Ce documentaire réalisé par Myriam El Hajj nous fait découvrir le Liban sous un nouvel angle. Corruption, révolution, explosion du port de Beyrouth, les femmes sont en première ligne du combat pour survivre dans un pays en crise. En salle le 15 octobre.
Que sait-on du Liban ? Que c’est un pays qui a souffert d’une guerre civile interminable, de la faillite de ses banques, de l’explosion meurtrière d’un dépôt d’explosifs dans le port de Beyrouth. On connait moins en France ce nouvel élan démocratique né en octobre 2019 et porté par une véritable révolution. « Journal intime du Liban » nous permet de découvrir le pays de l’intérieur, de 2018 à 2021, via un triple portrait d’habitants de Beyrouth. Georges, combattant vétéran de l’ancienne génération, y côtoie (sans jamais les croiser) deux femmes de la nouvelle génération : Joumana candidate députée, Perla artiste chanteuse engagée. Myriam El Hajj, la réalisatrice, est le quatrième personnage de ce film « Certes, très souvent j’étais tiraillée entre l’urgence de filmer et celle de crier comme les personnages durant la révolution d’Octobre 2019. Mais très vite j’ai compris que mon rôle dans la révolution était de vivre les évènements derrière la caméra. »
Joumana Haddad croit à la politique : élue députée au tout début du film, elle apprend le lendemain matin qu’elle n’est finalement pas élue. Elle ne baisse pas les bras et continue le combat contre la corruption, manifestant dans la rue, ouvrant un lieu collectif et engagé. La chanteuse activiste Perla Joe croit elle aussi à la révolution de la rue, dans laquelle elle se plonge en octobre 2019 avant de la voir s’éteindre avec l’arrivée du Covid. Leurs rêves de changer le pays, comme ceux de nombreux jeunes libanais, se heurtent à l’indifférence du gouvernement, à la faillite, suivie de l’explosion du port de Beyrouth qui fit 220 morts et 6500 blessés.

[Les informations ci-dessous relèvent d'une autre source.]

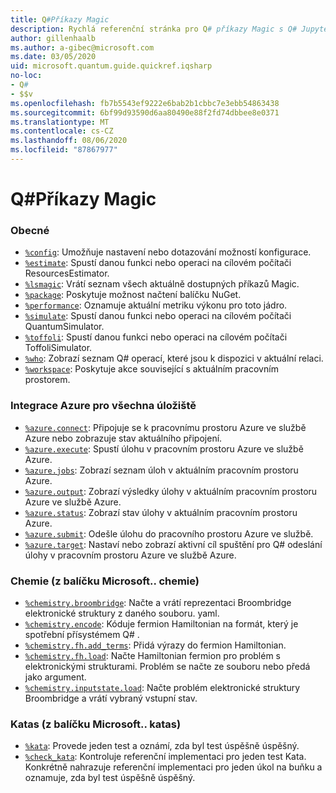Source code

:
 ```yaml
---
title: Q#Příkazy Magic
description: Rychlá referenční stránka pro Q# příkazy Magic s Q# Jupyter poznámkovým blokem
author: gillenhaalb
ms.author: a-gibec@microsoft.com
ms.date: 03/05/2020
uid: microsoft.quantum.guide.quickref.iqsharp
no-loc:
- Q#
- $$v
ms.openlocfilehash: fb7b5543ef9222e6bab2b1cbbc7e3ebb54863438
ms.sourcegitcommit: 6bf99d93590d6aa80490e88f2fd74dbbee8e0371
ms.translationtype: MT
ms.contentlocale: cs-CZ
ms.lasthandoff: 08/06/2020
ms.locfileid: "87867977"
---
```

# <a name="ino-locq-magic-commands"></a>Q#Příkazy Magic

### <a name="general"></a>Obecné

- [`%config`](xref:microsoft.quantum.iqsharp.magic-ref.config): Umožňuje nastavení nebo dotazování možností konfigurace.
- [`%estimate`](xref:microsoft.quantum.iqsharp.magic-ref.estimate): Spustí danou funkci nebo operaci na cílovém počítači ResourcesEstimator.
- [`%lsmagic`](xref:microsoft.quantum.iqsharp.magic-ref.lsmagic): Vrátí seznam všech aktuálně dostupných příkazů Magic.
- [`%package`](xref:microsoft.quantum.iqsharp.magic-ref.package): Poskytuje možnost načtení balíčku NuGet.
- [`%performance`](xref:microsoft.quantum.iqsharp.magic-ref.performance): Oznamuje aktuální metriku výkonu pro toto jádro.
- [`%simulate`](xref:microsoft.quantum.iqsharp.magic-ref.simulate): Spustí danou funkci nebo operaci na cílovém počítači QuantumSimulator.
- [`%toffoli`](xref:microsoft.quantum.iqsharp.magic-ref.toffoli): Spustí danou funkci nebo operaci na cílovém počítači ToffoliSimulator.
- [`%who`](xref:microsoft.quantum.iqsharp.magic-ref.who): Zobrazí seznam Q# operací, které jsou k dispozici v aktuální relaci.
- [`%workspace`](xref:microsoft.quantum.iqsharp.magic-ref.workspace): Poskytuje akce související s aktuálním pracovním prostorem.

### <a name="azure-quantum-integration"></a>Integrace Azure pro všechna úložiště

- [`%azure.connect`](xref:microsoft.quantum.iqsharp.magic-ref.azure.connect): Připojuje se k pracovnímu prostoru Azure ve službě Azure nebo zobrazuje stav aktuálního připojení.
- [`%azure.execute`](xref:microsoft.quantum.iqsharp.magic-ref.azure.execute): Spustí úlohu v pracovním prostoru Azure ve službě Azure.
- [`%azure.jobs`](xref:microsoft.quantum.iqsharp.magic-ref.azure.jobs): Zobrazí seznam úloh v aktuálním pracovním prostoru Azure.
- [`%azure.output`](xref:microsoft.quantum.iqsharp.magic-ref.azure.output): Zobrazí výsledky úlohy v aktuálním pracovním prostoru Azure ve službě Azure.
- [`%azure.status`](xref:microsoft.quantum.iqsharp.magic-ref.azure.status): Zobrazí stav úlohy v aktuálním pracovním prostoru Azure.
- [`%azure.submit`](xref:microsoft.quantum.iqsharp.magic-ref.azure.submit): Odešle úlohu do pracovního prostoru Azure ve službě.
- [`%azure.target`](xref:microsoft.quantum.iqsharp.magic-ref.azure.target): Nastaví nebo zobrazí aktivní cíl spuštění pro Q# odeslání úlohy v pracovním prostoru Azure ve službě Azure.

### <a name="chemistry-from-microsoftquantumchemistry-package"></a>Chemie (z balíčku Microsoft.. chemie)

- [`%chemistry.broombridge`](xref:microsoft.quantum.iqsharp.magic-ref.chemistry.broombridge): Načte a vrátí reprezentaci Broombridge elektronické struktury z daného souboru. yaml.
- [`%chemistry.encode`](xref:microsoft.quantum.iqsharp.magic-ref.chemistry.encode): Kóduje fermion Hamiltonian na formát, který je spotřební přísystémem Q# .
- [`%chemistry.fh.add_terms`](xref:microsoft.quantum.iqsharp.magic-ref.chemistry.fh.add_terms): Přidá výrazy do fermion Hamiltonian.
- [`%chemistry.fh.load`](xref:microsoft.quantum.iqsharp.magic-ref.chemistry.fh.load): Načte Hamiltonian fermion pro problém s elektronickými strukturami. Problém se načte ze souboru nebo předá jako argument.
- [`%chemistry.inputstate.load`](xref:microsoft.quantum.iqsharp.magic-ref.chemistry.inputstate.load): Načte problém elektronické struktury Broombridge a vrátí vybraný vstupní stav.

### <a name="katas-from-microsoftquantumkatas-package"></a>Katas (z balíčku Microsoft.. katas)

- [`%kata`](xref:microsoft.quantum.iqsharp.magic-ref.kata): Provede jeden test a oznámí, zda byl test úspěšně úspěšný.
- [`%check_kata`](xref:microsoft.quantum.iqsharp.magic-ref.check_kata): Kontroluje referenční implementaci pro jeden test Kata.
    Konkrétně nahrazuje referenční implementaci pro jeden úkol na buňku a oznamuje, zda byl test úspěšně úspěšný.
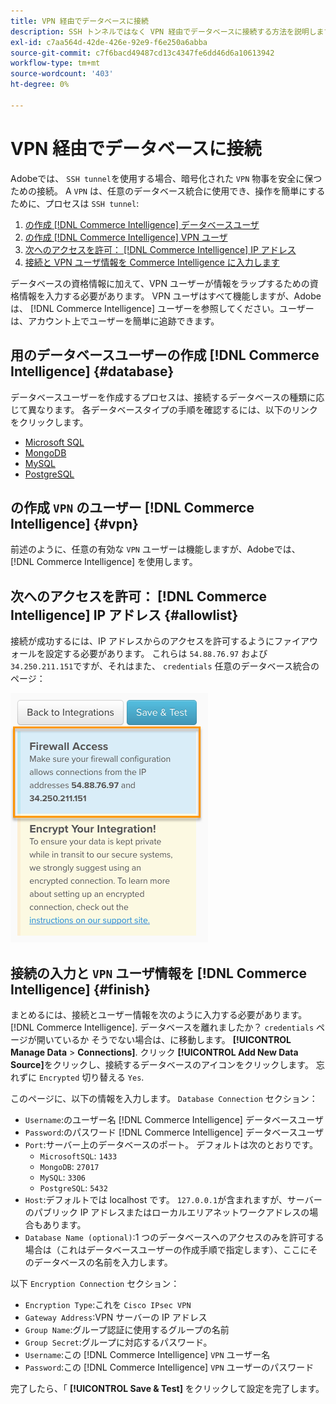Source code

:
 ```yaml
---
title: VPN 経由でデータベースに接続
description: SSH トンネルではなく VPN 経由でデータベースに接続する方法を説明します。
exl-id: c7aa564d-42de-426e-92e9-f6e250a6abba
source-git-commit: c7f6bacd49487cd13c4347fe6dd46d6a10613942
workflow-type: tm+mt
source-wordcount: '403'
ht-degree: 0%

---
```


# VPN 経由でデータベースに接続

Adobeでは、 `SSH tunnel`を使用する場合、暗号化された `VPN` 物事を安全に保つための接続。 A `VPN` は、任意のデータベース統合に使用でき、操作を簡単にするために、プロセスは `SSH tunnel`:

1. [の作成 [!DNL Commerce Intelligence] データベースユーザ](#database)
1. [の作成 [!DNL Commerce Intelligence] VPN ユーザ](#vpn)
1. [次へのアクセスを許可： [!DNL Commerce Intelligence] IP アドレス](#allowlist)
1. [接続と VPN ユーザ情報を Commerce Intelligence に入力します](#finish)

データベースの資格情報に加えて、VPN ユーザーが情報をラップするための資格情報を入力する必要があります。 VPN ユーザはすべて機能しますが、Adobeは、 [!DNL Commerce Intelligence] ユーザーを参照してください。ユーザーは、アカウント上でユーザーを簡単に追跡できます。

## 用のデータベースユーザーの作成 [!DNL Commerce Intelligence] {#database}

データベースユーザーを作成するプロセスは、接続するデータベースの種類に応じて異なります。 各データベースタイプの手順を確認するには、以下のリンクをクリックします。

* [Microsoft SQL](../integrations/microsoft-sql-server.md)
* [MongoDB](../integrations/databases-via-a-vpn.md)
* [MySQL](../integrations/mysql-via-a-direct-connection.md)
* [PostgreSQL](../integrations/postgresql.md)

## の作成 `VPN` のユーザー [!DNL Commerce Intelligence] {#vpn}

前述のように、任意の有効な `VPN` ユーザーは機能しますが、Adobeでは、 [!DNL Commerce Intelligence] を使用します。

## 次へのアクセスを許可： [!DNL Commerce Intelligence] IP アドレス {#allowlist}

接続が成功するには、IP アドレスからのアクセスを許可するようにファイアウォールを設定する必要があります。 これらは `54.88.76.97` および `34.250.211.151`ですが、それはまた、 `credentials` 任意のデータベース統合のページ：

![MBI_Allow_Access_IPs.png](../../../assets/MBI_allow_access_IPs.png)

## 接続の入力と `VPN` ユーザ情報を [!DNL Commerce Intelligence] {#finish}

まとめるには、接続とユーザー情報を次のように入力する必要があります。 [!DNL Commerce Intelligence]. データベースを離れましたか？ `credentials` ページが開いているか そうでない場合は、に移動します。 **[!UICONTROL Manage Data** > **Connections]**. クリック **[!UICONTROL Add New Data Source]**&#x200B;をクリックし、接続するデータベースのアイコンをクリックします。 忘れずに `Encrypted` 切り替える `Yes`.

このページに、以下の情報を入力します。 `Database Connection` セクション：

* `Username`:のユーザー名 [!DNL Commerce Intelligence] データベースユーザ
* `Password`:のパスワード [!DNL Commerce Intelligence] データベースユーザ
* `Port`:サーバー上のデータベースのポート。 デフォルトは次のとおりです。
   * `MicrosoftSQL`: `1433`
   * `MongoDB`: `27017`
   * `MySQL`: `3306`
   * `PostgreSQL`: `5432`
* `Host`:デフォルトでは localhost です。 `127.0.0.1`が含まれますが、サーバーのパブリック IP アドレスまたはローカルエリアネットワークアドレスの場合もあります。
* `Database Name (optional)`:1 つのデータベースへのアクセスのみを許可する場合は（これはデータベースユーザーの作成手順で指定します）、ここにそのデータベースの名前を入力します。

以下 `Encryption Connection` セクション：

* `Encryption Type`:これを `Cisco IPsec VPN`
* `Gateway Address`:VPN サーバーの IP アドレス
* `Group Name`:グループ認証に使用するグループの名前
* `Group Secret`:グループに対応するパスワード。
* `Username`:この [!DNL Commerce Intelligence] `VPN` ユーザー名
* `Password`:この [!DNL Commerce Intelligence] `VPN` ユーザーのパスワード

完了したら、「 **[!UICONTROL Save & Test]** をクリックして設定を完了します。
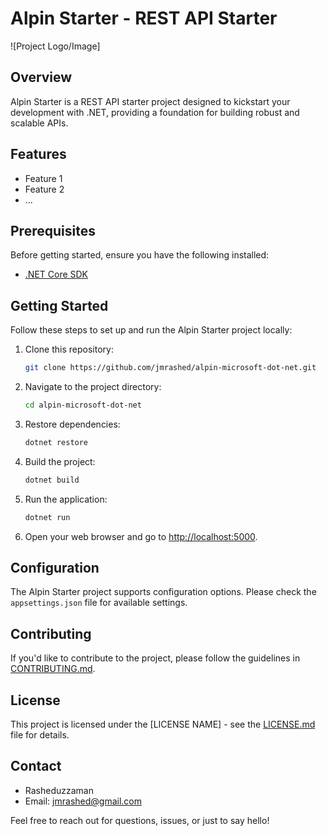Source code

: # Alpin Starter - REST API Starter

![Project Logo/Image]

## Overview

Alpin Starter is a REST API starter project designed to kickstart your development with .NET, providing a foundation for building robust and scalable APIs.

## Features

- Feature 1
- Feature 2
- ...

## Prerequisites

Before getting started, ensure you have the following installed:

- [.NET Core SDK](https://dotnet.microsoft.com/download)

## Getting Started

Follow these steps to set up and run the Alpin Starter project locally:

1. Clone this repository:

    ```bash
    git clone https://github.com/jmrashed/alpin-microsoft-dot-net.git
    ```

2. Navigate to the project directory:

    ```bash
    cd alpin-microsoft-dot-net
    ```

3. Restore dependencies:

    ```bash
    dotnet restore
    ```

4. Build the project:

    ```bash
    dotnet build
    ```

5. Run the application:

    ```bash
    dotnet run
    ```

6. Open your web browser and go to [http://localhost:5000](http://localhost:5000).

## Configuration

The Alpin Starter project supports configuration options. Please check the `appsettings.json` file for available settings.

## Contributing

If you'd like to contribute to the project, please follow the guidelines in [CONTRIBUTING.md](CONTRIBUTING.md).

## License

This project is licensed under the [LICENSE NAME] - see the [LICENSE.md](LICENSE.md) file for details.

## Contact

- Rasheduzzaman
- Email: jmrashed@gmail.com

Feel free to reach out for questions, issues, or just to say hello!
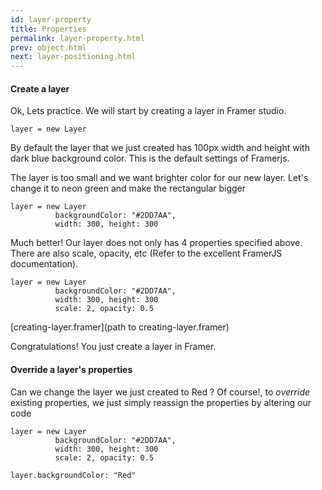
 ```yaml
---
id: layer-property
title: Properties
permalink: layer-property.html
prev: object.html
next: layer-positioning.html
---
```


#### Create a layer

Ok, Lets practice. We will start by creating a layer in Framer studio.

```
layer = new Layer
```

By default the layer that we just created has 100px width and height with dark
blue background color. This is the default settings of Framerjs.

The layer is too small and we want brighter color for our new layer. Let's
change it to neon green and make the rectangular bigger

```
layer = new Layer
          backgroundColor: "#2DD7AA",
          width: 300, height: 300
```

Much better! Our layer does not only has 4 properties specified above. There are
also scale, opacity, etc (Refer to the excellent FramerJS documentation).

```
layer = new Layer
          backgroundColor: "#2DD7AA",
          width: 300, height: 300
          scale: 2, opacity: 0.5
```

[creating-layer.framer](path to creating-layer.framer)

Congratulations! You just create a layer in Framer.

#### Override a layer's properties

Can we change the layer we just created to Red ? Of course!, to *override*
existing properties, we just simply reassign the properties by altering our code

```
layer = new Layer
          backgroundColor: "#2DD7AA",
          width: 300, height: 300
          scale: 2, opacity: 0.5

layer.backgroundColor: "Red"
```
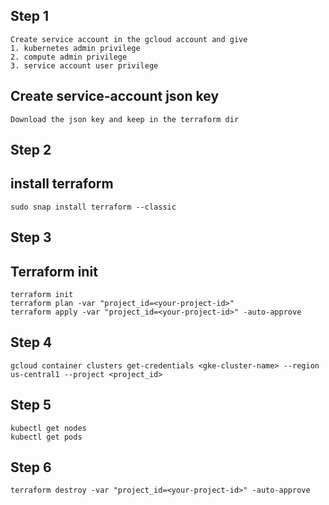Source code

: ## Step 1

```
Create service account in the gcloud account and give 
1. kubernetes admin privilege
2. compute admin privilege
3. service account user privilege
```

## Create service-account json key
```
Download the json key and keep in the terraform dir
```
## Step 2
## install terraform
```
sudo snap install terraform --classic
```
## Step 3
## Terraform init

```
terraform init
terraform plan -var "project_id=<your-project-id>"
terraform apply -var "project_id=<your-project-id>" -auto-approve
```

## Step 4

```
gcloud container clusters get-credentials <gke-cluster-name> --region us-central1 --project <project_id>
```

## Step 5

```
kubectl get nodes
kubectl get pods
```

## Step 6

```
terraform destroy -var "project_id=<your-project-id>" -auto-approve
```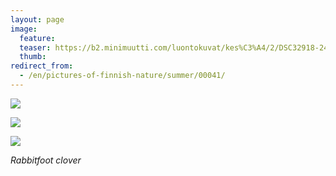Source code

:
 ```yaml
---
layout: page
image:
  feature:
  teaser: https://b2.minimuutti.com/luontokuvat/kes%C3%A4/2/DSC32918-245px.jpg
  thumb:
redirect_from:
  - /en/pictures-of-finnish-nature/summer/00041/
---
```


![](https://b2.minimuutti.com/luontokuvat/kes%C3%A4/2/DSC32925-800px.jpg)

![](https://b2.minimuutti.com/luontokuvat/kes%C3%A4/2/DSC32923-800px.jpg)

![](https://b2.minimuutti.com/luontokuvat/kes%C3%A4/2/DSC32918-800px.jpg)

*Rabbitfoot clover*
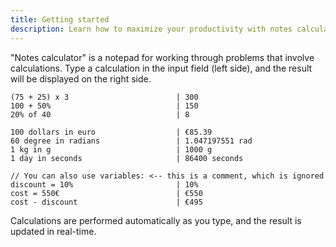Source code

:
 ```yaml
---
title: Getting started
description: Learn how to maximize your productivity with notes calculator.
---
```


"Notes calculator" is a notepad for working through problems that involve calculations. 
Type a calculation in the input field (left side), and the result will be displayed on the right side.
```
(75 + 25) x 3                        | 300
100 + 50%                            | 150
20% of 40                            | 8

100 dollars in euro                  | €85.39
60 degree in radians                 | 1.047197551 rad
1 kg in g                            | 1000 g
1 day in seconds                     | 86400 seconds

// You can also use variables: <-- this is a comment, which is ignored
discount = 10%                       | 10% 
cost = 550€                          | €550
cost - discount                      | €495
```

Calculations are performed automatically as you type, and the result is updated in real-time.

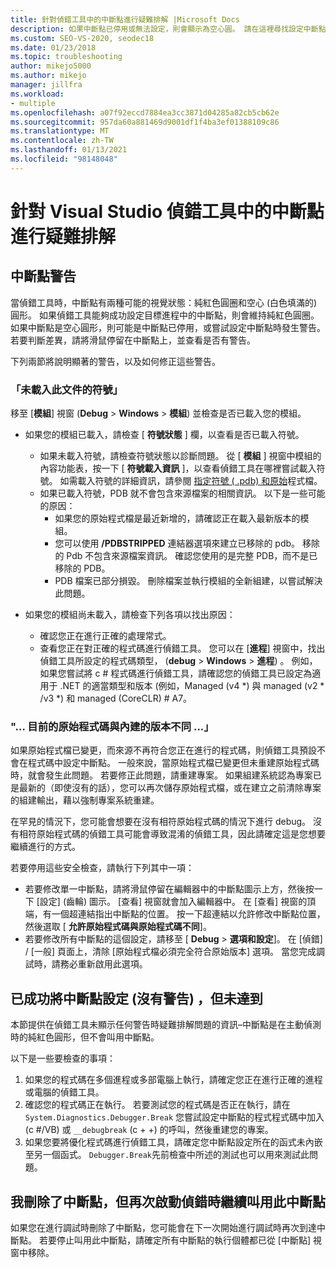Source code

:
 ```yaml
---
title: 針對偵錯工具中的中斷點進行疑難排解 |Microsoft Docs
description: 如果中斷點已停用或無法設定，則會顯示為空心圓。 請在這裡尋找設定中斷點時可能發生之問題的相關資訊。
ms.custom: SEO-VS-2020, seodec18
ms.date: 01/23/2018
ms.topic: troubleshooting
author: mikejo5000
ms.author: mikejo
manager: jillfra
ms.workload:
- multiple
ms.openlocfilehash: a07f92eccd7884ea3cc3871d04285a82cb5cb62e
ms.sourcegitcommit: 957da60a881469d9001df1f4ba3ef01388109c86
ms.translationtype: MT
ms.contentlocale: zh-TW
ms.lasthandoff: 01/13/2021
ms.locfileid: "98148048"
---
```

# <a name="troubleshoot-breakpoints-in-the-visual-studio-debugger"></a>針對 Visual Studio 偵錯工具中的中斷點進行疑難排解

## <a name="breakpoint-warnings"></a>中斷點警告

當偵錯工具時，中斷點有兩種可能的視覺狀態：純紅色圓圈和空心 (白色填滿的) 圓形。 如果偵錯工具能夠成功設定目標進程中的中斷點，則會維持純紅色圓圈。 如果中斷點是空心圓形，則可能是中斷點已停用，或嘗試設定中斷點時發生警告。 若要判斷差異，請將滑鼠停留在中斷點上，並查看是否有警告。

下列兩節將說明顯著的警告，以及如何修正這些警告。

### <a name="no-symbols-have-been-loaded-for-this-document"></a>「未載入此文件的符號」

移至 [**模組**] 視窗 (**Debug**  >  **Windows**  >  **模組**) 並檢查是否已載入您的模組。
* 如果您的模組已載入，請檢查 [ **符號狀態** ] 欄，以查看是否已載入符號。
  * 如果未載入符號，請檢查符號狀態以診斷問題。 從 [ **模組** ] 視窗中模組的內容功能表，按一下 [ **符號載入資訊** ]，以查看偵錯工具在哪裡嘗試載入符號。 如需載入符號的詳細資訊，請參閱 [指定符號 ( .pdb) 和原始](../debugger/specify-symbol-dot-pdb-and-source-files-in-the-visual-studio-debugger.md)程式檔。
  * 如果已載入符號，PDB 就不會包含來源檔案的相關資訊。 以下是一些可能的原因：
    * 如果您的原始程式檔是最近新增的，請確認正在載入最新版本的模組。
    * 您可以使用 **/PDBSTRIPPED** 連結器選項來建立已移除的 pdb。 移除的 Pdb 不包含來源檔案資訊。 確認您使用的是完整 PDB，而不是已移除的 PDB。
    * PDB 檔案已部分損毀。 刪除檔案並執行模組的全新組建，以嘗試解決此問題。

* 如果您的模組尚未載入，請檢查下列各項以找出原因：
  * 確認您正在進行正確的處理常式。
  * 查看您正在對正確的程式碼進行偵錯工具。 您可以在 [**進程**] 視窗中，找出偵錯工具所設定的程式碼類型， (**debug**  >  **Windows**  >  **進程**) 。 例如，如果您嘗試將 c # 程式碼進行偵錯工具，請確認您的偵錯工具已設定為適用于 .NET 的適當類型和版本 (例如，Managed (v4 \*) 與 managed (v2 \* /v3 \*) 和 managed (CoreCLR) # A7。

### <a name="-the-current-source-code-is-different-from-the-version-built-into"></a>"… 目前的原始程式碼與內建的版本不同 ...」

如果原始程式檔已變更，而來源不再符合您正在進行的程式碼，則偵錯工具預設不會在程式碼中設定中斷點。 一般來說，當原始程式檔已變更但未重建原始程式碼時，就會發生此問題。 若要修正此問題，請重建專案。 如果組建系統認為專案已是最新的（即使沒有的話），您可以再次儲存原始程式檔，或在建立之前清除專案的組建輸出，藉以強制專案系統重建。

在罕見的情況下，您可能會想要在沒有相符原始程式碼的情況下進行 debug。 沒有相符原始程式碼的偵錯工具可能會導致混淆的偵錯工具，因此請確定這是您想要繼續進行的方式。

若要停用這些安全檢查，請執行下列其中一項：
* 若要修改單一中斷點，請將滑鼠停留在編輯器中的中斷點圖示上方，然後按一下 [設定] (齒輪) 圖示。 [查看] 視窗就會加入編輯器中。 在 [查看] 視窗的頂端，有一個超連結指出中斷點的位置。 按一下超連結以允許修改中斷點位置，然後選取 [ **允許原始程式碼與原始程式碼不同**]。
* 若要修改所有中斷點的這個設定，請移至 [ **Debug**  >  **選項和設定**]。 在 [偵錯] / [一般]  頁面上，清除 [原始程式檔必須完全符合原始版本]  選項。 當您完成調試時，請務必重新啟用此選項。

## <a name="the-breakpoint-was-successfully-set-no-warning-but-didnt-hit"></a>已成功將中斷點設定 (沒有警告) ，但未達到

本節提供在偵錯工具未顯示任何警告時疑難排解問題的資訊–中斷點是在主動偵測時的純紅色圓形，但不會叫用中斷點。

以下是一些要檢查的事項：
1. 如果您的程式碼在多個進程或多部電腦上執行，請確定您正在進行正確的進程或電腦的偵錯工具。
2. 確認您的程式碼正在執行。 若要測試您的程式碼是否正在執行，請在 `System.Diagnostics.Debugger.Break` 您嘗試設定中斷點的程式程式碼中加入 (c #/VB) 或 `__debugbreak` (c + +) 的呼叫，然後重建您的專案。
3. 如果您要將優化程式碼進行偵錯工具，請確定您中斷點設定所在的函式未內嵌至另一個函式。 `Debugger.Break`先前檢查中所述的測試也可以用來測試此問題。

## <a name="i-deleted-a-breakpoint-but-i-continue-to-hit-it-when-i-start-debugging-again"></a>我刪除了中斷點，但再次啟動偵錯時繼續叫用此中斷點

如果您在進行調試時刪除了中斷點，您可能會在下一次開始進行調試時再次到達中斷點。 若要停止叫用此中斷點，請確定所有中斷點的執行個體都已從 [中斷點]  視窗中移除。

Face à l’avalanche de catastrophes qui touche ce pays « maudit sur trois générations », Georges, le vétéran, ne croit plus en rien. Mais pas Joumana, qui ouvre un nouveau bar culturel et militant, ni Perla qui continue de chanter en public malgré les menaces. Pour la réalisatrice qui déteste le mot « résilience », ce film a été avant tout réalisé pour lutter contre l’oubli : « Aujourd’hui, nous manquons d’images. Il ne faut pas que les politiciens soient les seuls à détenir le narratif de ce que l’on a vécu. Il est nécessaire que le point de vue de la société civile puisse exister. »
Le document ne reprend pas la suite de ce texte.